What you are asked to do »
Leave out the pictures, then output the lines of the records below from the first through the one containing "## About The Project".

Plain-text document sources:
_ _ _ _

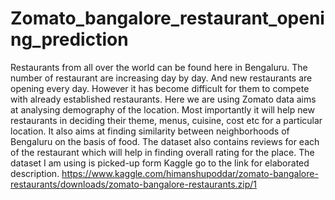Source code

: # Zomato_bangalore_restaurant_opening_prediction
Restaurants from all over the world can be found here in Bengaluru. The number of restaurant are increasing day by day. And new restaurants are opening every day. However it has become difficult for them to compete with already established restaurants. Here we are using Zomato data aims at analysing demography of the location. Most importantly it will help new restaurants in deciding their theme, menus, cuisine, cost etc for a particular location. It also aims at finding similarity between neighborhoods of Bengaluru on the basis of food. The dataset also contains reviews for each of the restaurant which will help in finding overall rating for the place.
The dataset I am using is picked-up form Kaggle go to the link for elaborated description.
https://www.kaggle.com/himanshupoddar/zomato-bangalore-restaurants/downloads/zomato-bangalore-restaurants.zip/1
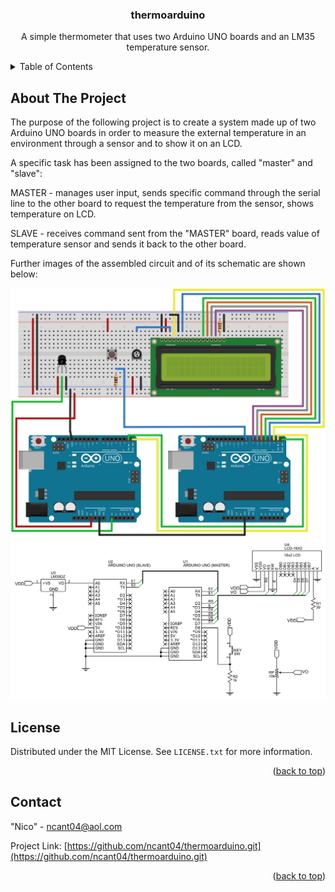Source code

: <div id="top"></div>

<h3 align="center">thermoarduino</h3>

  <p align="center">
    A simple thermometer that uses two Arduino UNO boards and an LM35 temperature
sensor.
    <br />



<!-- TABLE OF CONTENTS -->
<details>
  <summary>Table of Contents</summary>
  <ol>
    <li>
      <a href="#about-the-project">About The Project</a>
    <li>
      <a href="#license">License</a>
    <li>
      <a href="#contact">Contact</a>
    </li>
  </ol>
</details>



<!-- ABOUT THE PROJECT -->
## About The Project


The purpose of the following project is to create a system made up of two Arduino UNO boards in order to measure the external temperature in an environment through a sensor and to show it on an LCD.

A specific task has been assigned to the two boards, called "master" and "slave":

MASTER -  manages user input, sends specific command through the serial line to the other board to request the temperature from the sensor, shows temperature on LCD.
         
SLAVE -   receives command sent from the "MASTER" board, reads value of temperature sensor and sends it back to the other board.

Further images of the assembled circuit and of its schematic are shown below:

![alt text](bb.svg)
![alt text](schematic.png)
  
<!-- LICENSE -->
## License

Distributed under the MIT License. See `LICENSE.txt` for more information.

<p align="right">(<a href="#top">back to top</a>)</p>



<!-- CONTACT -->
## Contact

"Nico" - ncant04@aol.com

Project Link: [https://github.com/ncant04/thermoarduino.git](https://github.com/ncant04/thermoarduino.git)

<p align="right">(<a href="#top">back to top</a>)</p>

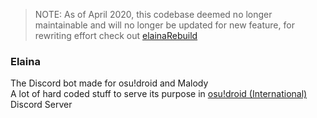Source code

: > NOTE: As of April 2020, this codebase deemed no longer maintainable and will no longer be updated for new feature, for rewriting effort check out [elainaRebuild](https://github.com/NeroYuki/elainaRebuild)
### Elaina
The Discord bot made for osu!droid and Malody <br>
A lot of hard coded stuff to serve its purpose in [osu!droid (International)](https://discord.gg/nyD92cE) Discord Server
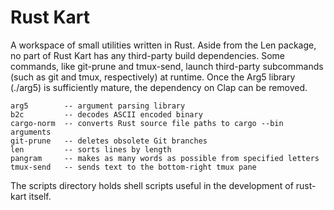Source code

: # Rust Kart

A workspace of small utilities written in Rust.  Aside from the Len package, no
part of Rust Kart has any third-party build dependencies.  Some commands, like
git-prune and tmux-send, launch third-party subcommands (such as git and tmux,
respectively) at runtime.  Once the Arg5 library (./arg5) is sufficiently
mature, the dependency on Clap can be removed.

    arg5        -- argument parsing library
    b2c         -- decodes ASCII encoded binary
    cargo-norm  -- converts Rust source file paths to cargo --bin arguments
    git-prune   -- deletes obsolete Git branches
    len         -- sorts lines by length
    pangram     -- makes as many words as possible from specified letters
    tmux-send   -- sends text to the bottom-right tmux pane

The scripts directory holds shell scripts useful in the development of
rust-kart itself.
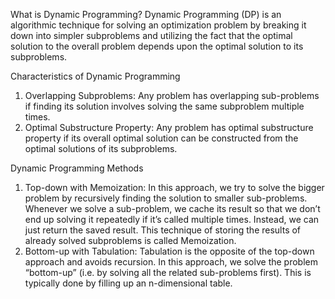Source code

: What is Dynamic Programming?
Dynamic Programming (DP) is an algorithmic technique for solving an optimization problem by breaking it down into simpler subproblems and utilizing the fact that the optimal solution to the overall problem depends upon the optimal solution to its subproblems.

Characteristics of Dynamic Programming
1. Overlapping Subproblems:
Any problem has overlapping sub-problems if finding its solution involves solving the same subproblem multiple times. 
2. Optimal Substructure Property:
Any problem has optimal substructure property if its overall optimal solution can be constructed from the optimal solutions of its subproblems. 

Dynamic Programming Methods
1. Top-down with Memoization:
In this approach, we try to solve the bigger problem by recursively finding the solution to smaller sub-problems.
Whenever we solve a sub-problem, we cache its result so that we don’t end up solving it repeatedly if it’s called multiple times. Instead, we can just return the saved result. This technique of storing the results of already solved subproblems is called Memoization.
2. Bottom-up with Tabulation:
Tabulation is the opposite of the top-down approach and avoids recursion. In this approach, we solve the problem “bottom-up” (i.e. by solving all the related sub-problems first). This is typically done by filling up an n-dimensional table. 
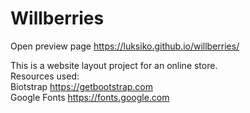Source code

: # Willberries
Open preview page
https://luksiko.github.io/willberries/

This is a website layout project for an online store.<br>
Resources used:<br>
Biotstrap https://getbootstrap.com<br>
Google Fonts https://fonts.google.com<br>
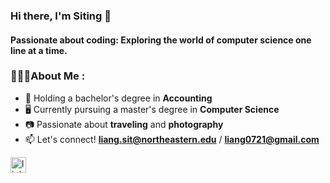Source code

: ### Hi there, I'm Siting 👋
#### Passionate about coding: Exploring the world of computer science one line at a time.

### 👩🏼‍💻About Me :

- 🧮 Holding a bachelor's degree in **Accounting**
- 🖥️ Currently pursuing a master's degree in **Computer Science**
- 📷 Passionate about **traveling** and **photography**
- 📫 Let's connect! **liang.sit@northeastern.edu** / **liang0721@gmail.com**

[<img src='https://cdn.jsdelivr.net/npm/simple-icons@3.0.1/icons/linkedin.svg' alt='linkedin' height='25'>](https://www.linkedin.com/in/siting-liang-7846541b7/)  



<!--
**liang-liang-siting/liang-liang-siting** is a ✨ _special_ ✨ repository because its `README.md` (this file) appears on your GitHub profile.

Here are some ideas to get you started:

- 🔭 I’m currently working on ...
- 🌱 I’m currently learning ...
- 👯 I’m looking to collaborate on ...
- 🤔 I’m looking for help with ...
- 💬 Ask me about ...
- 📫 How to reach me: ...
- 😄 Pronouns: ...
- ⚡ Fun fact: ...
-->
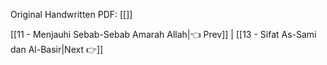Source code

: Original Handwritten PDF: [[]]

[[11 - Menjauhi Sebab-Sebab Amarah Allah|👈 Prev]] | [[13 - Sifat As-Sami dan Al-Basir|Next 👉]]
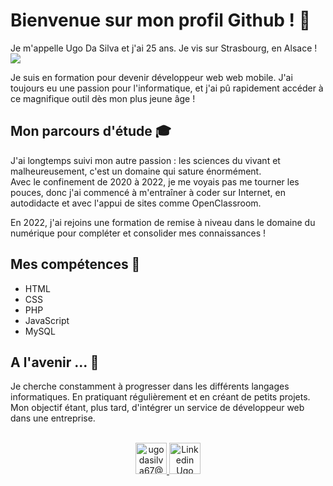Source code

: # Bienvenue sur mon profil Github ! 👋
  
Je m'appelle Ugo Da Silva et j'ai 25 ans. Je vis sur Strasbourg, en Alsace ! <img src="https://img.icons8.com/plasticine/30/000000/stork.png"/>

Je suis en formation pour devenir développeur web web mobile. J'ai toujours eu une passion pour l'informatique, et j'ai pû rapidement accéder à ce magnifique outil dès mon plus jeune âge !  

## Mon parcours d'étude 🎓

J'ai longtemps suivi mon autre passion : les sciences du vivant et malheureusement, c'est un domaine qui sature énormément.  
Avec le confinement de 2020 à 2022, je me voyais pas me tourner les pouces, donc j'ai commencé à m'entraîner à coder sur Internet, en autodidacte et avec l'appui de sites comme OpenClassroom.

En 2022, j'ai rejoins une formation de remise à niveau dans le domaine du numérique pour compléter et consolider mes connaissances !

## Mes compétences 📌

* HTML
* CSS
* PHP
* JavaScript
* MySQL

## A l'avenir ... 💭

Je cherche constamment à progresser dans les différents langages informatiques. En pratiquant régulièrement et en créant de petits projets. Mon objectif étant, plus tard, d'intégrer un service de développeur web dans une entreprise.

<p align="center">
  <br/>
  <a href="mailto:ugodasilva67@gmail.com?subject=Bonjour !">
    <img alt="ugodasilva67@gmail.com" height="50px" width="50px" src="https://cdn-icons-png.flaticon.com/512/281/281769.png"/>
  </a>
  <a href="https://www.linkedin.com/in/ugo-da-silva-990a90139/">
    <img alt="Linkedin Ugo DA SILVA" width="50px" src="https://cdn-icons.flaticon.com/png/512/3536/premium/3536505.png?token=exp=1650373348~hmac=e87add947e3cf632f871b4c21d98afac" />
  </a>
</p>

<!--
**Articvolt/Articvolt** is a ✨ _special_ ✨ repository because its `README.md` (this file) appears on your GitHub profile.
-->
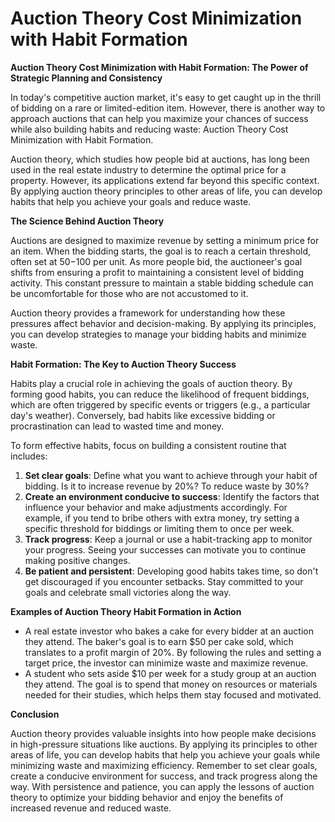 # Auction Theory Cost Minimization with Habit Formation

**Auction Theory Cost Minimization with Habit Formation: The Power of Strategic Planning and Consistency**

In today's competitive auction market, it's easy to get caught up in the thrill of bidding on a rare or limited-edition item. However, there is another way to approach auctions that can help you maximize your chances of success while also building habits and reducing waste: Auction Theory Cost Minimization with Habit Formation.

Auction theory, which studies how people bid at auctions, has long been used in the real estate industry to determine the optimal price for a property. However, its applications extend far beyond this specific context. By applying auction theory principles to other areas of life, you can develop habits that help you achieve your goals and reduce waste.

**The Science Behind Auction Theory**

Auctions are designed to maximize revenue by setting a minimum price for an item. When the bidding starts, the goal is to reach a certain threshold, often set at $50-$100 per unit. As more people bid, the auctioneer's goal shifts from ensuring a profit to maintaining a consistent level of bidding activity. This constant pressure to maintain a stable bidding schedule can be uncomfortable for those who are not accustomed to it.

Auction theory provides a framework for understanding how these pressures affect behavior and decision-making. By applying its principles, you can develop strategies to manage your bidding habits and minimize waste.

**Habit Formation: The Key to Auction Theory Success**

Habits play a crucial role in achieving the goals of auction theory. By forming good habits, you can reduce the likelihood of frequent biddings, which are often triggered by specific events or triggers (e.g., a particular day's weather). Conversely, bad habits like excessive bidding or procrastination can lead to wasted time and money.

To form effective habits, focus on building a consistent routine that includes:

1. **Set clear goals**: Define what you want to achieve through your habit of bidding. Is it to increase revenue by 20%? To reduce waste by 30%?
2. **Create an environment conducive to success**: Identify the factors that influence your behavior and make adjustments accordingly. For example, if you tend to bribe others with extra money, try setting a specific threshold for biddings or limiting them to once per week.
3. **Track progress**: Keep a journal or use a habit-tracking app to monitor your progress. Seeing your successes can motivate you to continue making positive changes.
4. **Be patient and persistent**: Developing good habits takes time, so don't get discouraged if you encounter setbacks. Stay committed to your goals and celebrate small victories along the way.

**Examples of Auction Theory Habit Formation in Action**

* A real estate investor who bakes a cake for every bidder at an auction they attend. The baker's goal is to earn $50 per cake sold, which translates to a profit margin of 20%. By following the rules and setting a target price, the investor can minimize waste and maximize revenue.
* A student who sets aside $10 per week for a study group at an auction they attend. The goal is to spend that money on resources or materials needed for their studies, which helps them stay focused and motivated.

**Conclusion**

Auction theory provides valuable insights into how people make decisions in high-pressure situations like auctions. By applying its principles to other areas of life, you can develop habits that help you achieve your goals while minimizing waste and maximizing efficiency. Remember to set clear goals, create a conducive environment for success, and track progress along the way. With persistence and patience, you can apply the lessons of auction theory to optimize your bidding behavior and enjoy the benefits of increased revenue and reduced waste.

_ _ _ _

Finished exercise »
Source code

: # Zomato_bangalore_restaurant_opening_prediction
Restaurants from all over the world can be found here in Bengaluru. The number of restaurant are increasing day by day. And new restaurants are opening every day. However it has become difficult for them to compete with already established restaurants. Here we are using Zomato data aims at analysing demography of the location. Most importantly it will help new restaurants in deciding their theme, menus, cuisine, cost etc for a particular location. It also aims at finding similarity between neighborhoods of Bengaluru on the basis of food. The dataset also contains reviews for each of the restaurant which will help in finding overall rating for the place.
The dataset I am using is picked-up form Kaggle go to the link for elaborated description.
https://www.kaggle.com/himanshupoddar/zomato-bangalore-restaurants/downloads/zomato-bangalore-restaurants.zip/1
Source code

: <div id="top"></div>

<h3 align="center">thermoarduino</h3>

  <p align="center">
    A simple thermometer that uses two Arduino UNO boards and an LM35 temperature
sensor.
    <br />



<!-- TABLE OF CONTENTS -->
<details>
  <summary>Table of Contents</summary>
  <ol>
    <li>
      <a href="#about-the-project">About The Project</a>
    <li>
      <a href="#license">License</a>
    <li>
      <a href="#contact">Contact</a>
    </li>
  </ol>
</details>



<!-- ABOUT THE PROJECT -->
## About The Project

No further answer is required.